== Exercise aim ==
Within these entries, which lines include the string "identifying"? Copy each one.

== Input material ==

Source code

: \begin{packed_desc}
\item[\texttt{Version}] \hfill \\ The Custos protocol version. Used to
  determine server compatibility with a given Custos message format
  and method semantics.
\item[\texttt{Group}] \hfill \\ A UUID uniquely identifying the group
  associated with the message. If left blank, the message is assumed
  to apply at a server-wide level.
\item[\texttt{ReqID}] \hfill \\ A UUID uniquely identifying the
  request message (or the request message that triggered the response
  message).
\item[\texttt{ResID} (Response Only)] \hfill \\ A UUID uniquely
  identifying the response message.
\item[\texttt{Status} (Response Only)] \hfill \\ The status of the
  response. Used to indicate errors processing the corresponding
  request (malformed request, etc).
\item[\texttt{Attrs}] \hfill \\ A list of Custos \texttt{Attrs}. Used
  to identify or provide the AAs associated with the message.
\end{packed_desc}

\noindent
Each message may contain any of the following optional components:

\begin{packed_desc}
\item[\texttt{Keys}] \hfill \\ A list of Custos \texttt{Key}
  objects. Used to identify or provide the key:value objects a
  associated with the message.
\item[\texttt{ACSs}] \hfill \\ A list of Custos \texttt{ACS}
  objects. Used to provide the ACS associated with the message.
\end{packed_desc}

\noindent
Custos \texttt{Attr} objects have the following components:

== Answer space ==
\item[\texttt{Group}] \hfill \\ A UUID uniquely identifying the group
\item[\texttt{ReqID}] \hfill \\ A UUID uniquely identifying the
  identifying the response message.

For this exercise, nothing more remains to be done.